▶ What the task asks: From the material below, copy exactly the lines beginning with the one that contains "Timer: This project" and ending with the one that contains "### 5. Module."; the pictures stay out.

▶ Information:
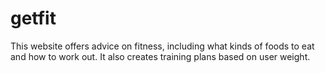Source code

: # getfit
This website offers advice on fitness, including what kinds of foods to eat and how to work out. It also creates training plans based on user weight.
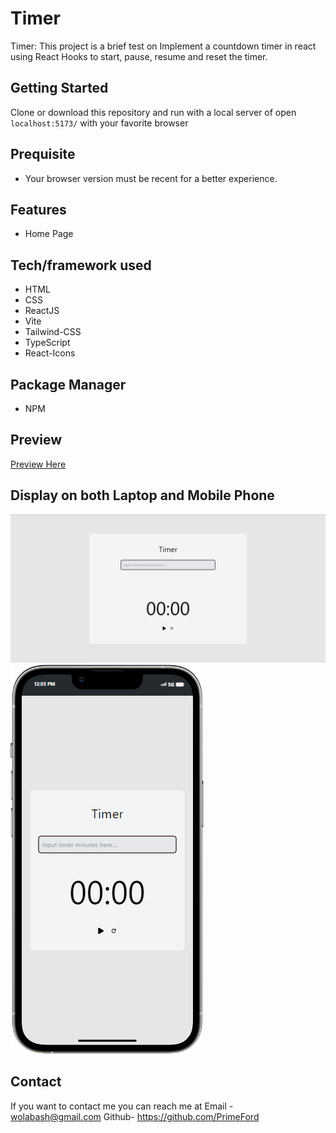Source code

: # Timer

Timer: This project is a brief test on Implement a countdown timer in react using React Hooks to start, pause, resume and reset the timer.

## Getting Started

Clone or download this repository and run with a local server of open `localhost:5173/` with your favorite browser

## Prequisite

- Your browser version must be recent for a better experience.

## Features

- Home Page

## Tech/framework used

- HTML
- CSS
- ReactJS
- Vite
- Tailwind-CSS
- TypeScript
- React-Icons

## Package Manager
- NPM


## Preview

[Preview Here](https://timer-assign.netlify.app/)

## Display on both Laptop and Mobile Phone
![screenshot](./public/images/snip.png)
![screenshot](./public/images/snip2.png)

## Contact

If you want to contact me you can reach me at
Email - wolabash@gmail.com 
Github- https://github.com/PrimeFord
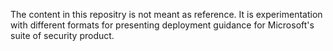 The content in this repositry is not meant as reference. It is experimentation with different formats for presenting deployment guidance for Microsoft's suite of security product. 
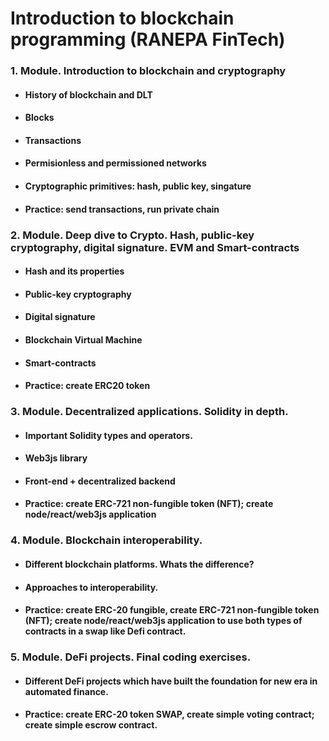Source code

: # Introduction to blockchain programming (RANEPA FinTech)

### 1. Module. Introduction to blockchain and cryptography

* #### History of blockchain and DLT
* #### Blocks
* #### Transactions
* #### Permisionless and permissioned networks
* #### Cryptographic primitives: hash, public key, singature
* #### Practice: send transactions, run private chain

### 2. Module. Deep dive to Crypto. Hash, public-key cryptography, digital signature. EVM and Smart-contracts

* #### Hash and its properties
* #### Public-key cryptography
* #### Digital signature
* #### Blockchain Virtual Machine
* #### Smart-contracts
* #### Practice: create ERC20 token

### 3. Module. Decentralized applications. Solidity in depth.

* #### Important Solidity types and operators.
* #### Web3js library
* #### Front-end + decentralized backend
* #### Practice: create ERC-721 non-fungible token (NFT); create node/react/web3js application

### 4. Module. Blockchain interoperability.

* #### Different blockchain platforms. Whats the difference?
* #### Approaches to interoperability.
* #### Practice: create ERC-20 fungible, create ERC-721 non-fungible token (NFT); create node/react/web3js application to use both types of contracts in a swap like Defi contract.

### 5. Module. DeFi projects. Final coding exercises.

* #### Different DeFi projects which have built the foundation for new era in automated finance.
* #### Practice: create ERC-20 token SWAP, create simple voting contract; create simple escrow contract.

...

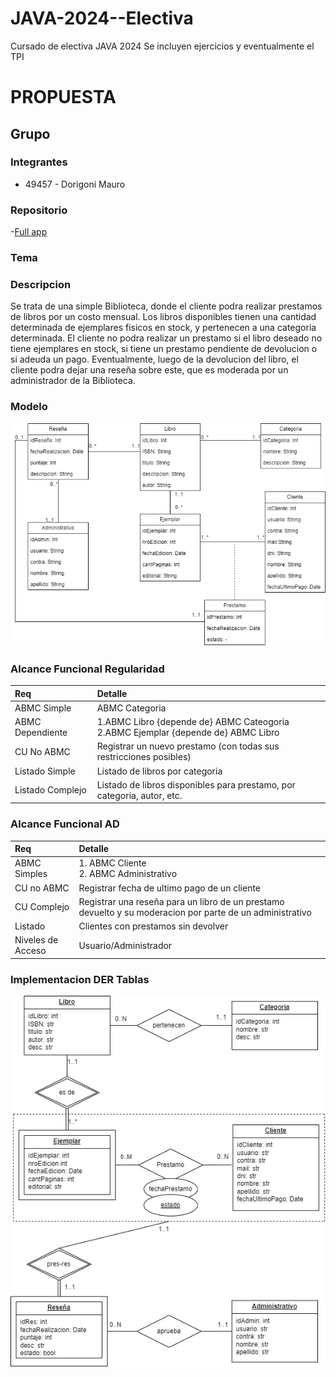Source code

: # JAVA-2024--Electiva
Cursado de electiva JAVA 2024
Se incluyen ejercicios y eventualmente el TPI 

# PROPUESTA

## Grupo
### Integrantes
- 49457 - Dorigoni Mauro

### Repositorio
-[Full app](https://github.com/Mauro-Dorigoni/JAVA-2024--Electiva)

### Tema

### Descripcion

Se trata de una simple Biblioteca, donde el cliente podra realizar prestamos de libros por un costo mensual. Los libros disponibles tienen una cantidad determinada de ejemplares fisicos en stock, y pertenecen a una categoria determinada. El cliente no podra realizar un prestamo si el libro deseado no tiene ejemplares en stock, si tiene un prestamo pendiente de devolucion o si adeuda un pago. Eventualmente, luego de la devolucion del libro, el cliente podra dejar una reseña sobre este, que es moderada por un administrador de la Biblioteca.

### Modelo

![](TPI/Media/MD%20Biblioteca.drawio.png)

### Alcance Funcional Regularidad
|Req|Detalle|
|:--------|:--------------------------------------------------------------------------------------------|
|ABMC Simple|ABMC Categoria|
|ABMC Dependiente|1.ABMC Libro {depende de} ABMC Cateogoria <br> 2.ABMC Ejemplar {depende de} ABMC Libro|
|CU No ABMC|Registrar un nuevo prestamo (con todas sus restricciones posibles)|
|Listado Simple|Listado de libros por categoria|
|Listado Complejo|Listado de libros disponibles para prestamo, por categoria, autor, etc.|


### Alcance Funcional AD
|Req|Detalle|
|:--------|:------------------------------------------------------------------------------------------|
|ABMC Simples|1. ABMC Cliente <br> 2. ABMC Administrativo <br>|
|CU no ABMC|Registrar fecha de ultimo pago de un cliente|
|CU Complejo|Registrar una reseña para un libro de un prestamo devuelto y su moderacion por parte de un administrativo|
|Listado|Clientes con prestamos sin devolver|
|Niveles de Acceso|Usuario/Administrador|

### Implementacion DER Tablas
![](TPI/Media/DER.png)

...

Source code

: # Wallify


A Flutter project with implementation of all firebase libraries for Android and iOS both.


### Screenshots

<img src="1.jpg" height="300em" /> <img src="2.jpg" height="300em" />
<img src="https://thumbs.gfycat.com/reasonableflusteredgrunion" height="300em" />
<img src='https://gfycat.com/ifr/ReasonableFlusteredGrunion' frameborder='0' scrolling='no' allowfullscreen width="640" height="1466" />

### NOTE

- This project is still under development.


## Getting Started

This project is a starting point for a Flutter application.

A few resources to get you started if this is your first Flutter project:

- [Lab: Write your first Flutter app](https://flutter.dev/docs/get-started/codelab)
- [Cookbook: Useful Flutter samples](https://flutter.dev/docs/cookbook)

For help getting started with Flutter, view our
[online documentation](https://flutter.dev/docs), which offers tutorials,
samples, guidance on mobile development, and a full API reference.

▶ Worked solution:
Timer: This project is a brief test on Implement a countdown timer in react using React Hooks to start, pause, resume and reset the timer.

## Getting Started

Clone or download this repository and run with a local server of open `localhost:5173/` with your favorite browser

## Prequisite

- Your browser version must be recent for a better experience.

## Features

- Home Page

## Tech/framework used

- HTML
- CSS
- ReactJS
- Vite
- Tailwind-CSS
- TypeScript
- React-Icons

## Package Manager
- NPM


## Preview

[Preview Here](https://timer-assign.netlify.app/)

## Display on both Laptop and Mobile Phone
![screenshot](./public/images/snip.png)
![screenshot](./public/images/snip2.png)

## Contact

If you want to contact me you can reach me at
Email - wolabash@gmail.com 
Github- https://github.com/PrimeFord
 The content in this repositry is not meant as reference. It is experimentation with different formats for presenting deployment guidance for Microsoft's suite of security product. 
Source code

: # Introduction to blockchain programming (RANEPA FinTech)

### 1. Module. Introduction to blockchain and cryptography

* #### History of blockchain and DLT
* #### Blocks
* #### Transactions
* #### Permisionless and permissioned networks
* #### Cryptographic primitives: hash, public key, singature
* #### Practice: send transactions, run private chain

### 2. Module. Deep dive to Crypto. Hash, public-key cryptography, digital signature. EVM and Smart-contracts

* #### Hash and its properties
* #### Public-key cryptography
* #### Digital signature
* #### Blockchain Virtual Machine
* #### Smart-contracts
* #### Practice: create ERC20 token

### 3. Module. Decentralized applications. Solidity in depth.

* #### Important Solidity types and operators.
* #### Web3js library
* #### Front-end + decentralized backend
* #### Practice: create ERC-721 non-fungible token (NFT); create node/react/web3js application

### 4. Module. Blockchain interoperability.

* #### Different blockchain platforms. Whats the difference?
* #### Approaches to interoperability.
* #### Practice: create ERC-20 fungible, create ERC-721 non-fungible token (NFT); create node/react/web3js application to use both types of contracts in a swap like Defi contract.

### 5. Module. DeFi projects. Final coding exercises.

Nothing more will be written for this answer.